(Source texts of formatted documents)
--------------------

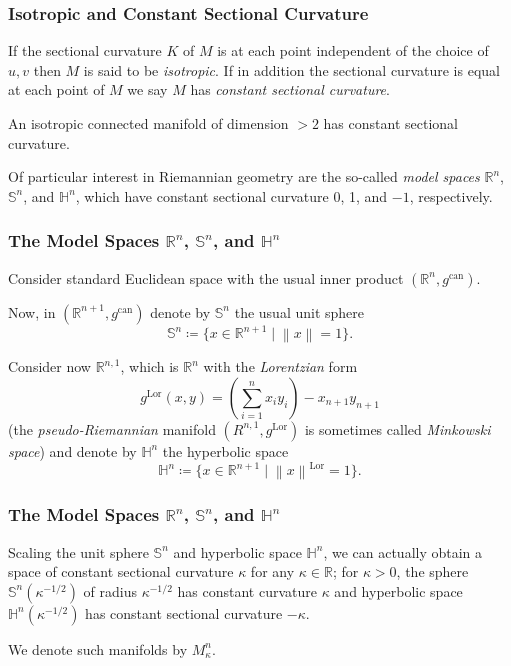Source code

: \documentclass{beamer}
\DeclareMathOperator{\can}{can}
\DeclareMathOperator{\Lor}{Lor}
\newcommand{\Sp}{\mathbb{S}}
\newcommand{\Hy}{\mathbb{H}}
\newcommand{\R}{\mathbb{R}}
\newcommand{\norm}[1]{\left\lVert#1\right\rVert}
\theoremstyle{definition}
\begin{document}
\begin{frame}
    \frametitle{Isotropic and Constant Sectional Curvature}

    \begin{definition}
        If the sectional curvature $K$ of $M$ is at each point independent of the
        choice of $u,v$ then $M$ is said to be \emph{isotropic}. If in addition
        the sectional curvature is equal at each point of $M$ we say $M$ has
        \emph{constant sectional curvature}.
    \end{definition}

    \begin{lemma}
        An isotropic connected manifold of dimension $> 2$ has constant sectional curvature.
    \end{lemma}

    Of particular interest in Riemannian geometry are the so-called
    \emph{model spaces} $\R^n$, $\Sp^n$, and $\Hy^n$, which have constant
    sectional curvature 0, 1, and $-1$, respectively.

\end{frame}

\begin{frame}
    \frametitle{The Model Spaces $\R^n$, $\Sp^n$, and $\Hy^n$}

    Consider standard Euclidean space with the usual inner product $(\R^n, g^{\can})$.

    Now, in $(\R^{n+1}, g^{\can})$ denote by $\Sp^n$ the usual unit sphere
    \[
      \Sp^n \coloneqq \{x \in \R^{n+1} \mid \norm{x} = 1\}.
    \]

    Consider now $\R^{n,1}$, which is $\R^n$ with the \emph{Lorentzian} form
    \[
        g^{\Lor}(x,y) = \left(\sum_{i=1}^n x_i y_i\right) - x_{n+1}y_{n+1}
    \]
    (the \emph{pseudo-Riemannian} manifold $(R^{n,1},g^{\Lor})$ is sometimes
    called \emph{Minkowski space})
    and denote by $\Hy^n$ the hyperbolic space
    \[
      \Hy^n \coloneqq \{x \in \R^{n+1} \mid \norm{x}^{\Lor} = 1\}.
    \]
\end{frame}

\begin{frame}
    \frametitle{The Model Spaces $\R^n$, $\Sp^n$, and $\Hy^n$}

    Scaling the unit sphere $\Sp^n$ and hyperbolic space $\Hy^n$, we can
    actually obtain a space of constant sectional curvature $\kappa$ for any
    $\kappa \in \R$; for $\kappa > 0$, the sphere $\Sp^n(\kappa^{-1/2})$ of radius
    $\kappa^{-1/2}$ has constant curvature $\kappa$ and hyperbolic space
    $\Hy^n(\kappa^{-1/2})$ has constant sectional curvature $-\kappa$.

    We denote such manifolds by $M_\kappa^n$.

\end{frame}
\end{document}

--------------------

WORK REQUEST ->
Pick out, from the lines above, every one that contains the string "which".

SOLUTION FOR THIS TASK ->
    \emph{model spaces} $\R^n$, $\Sp^n$, and $\Hy^n$, which have constant
    Consider now $\R^{n,1}$, which is $\R^n$ with the \emph{Lorentzian} form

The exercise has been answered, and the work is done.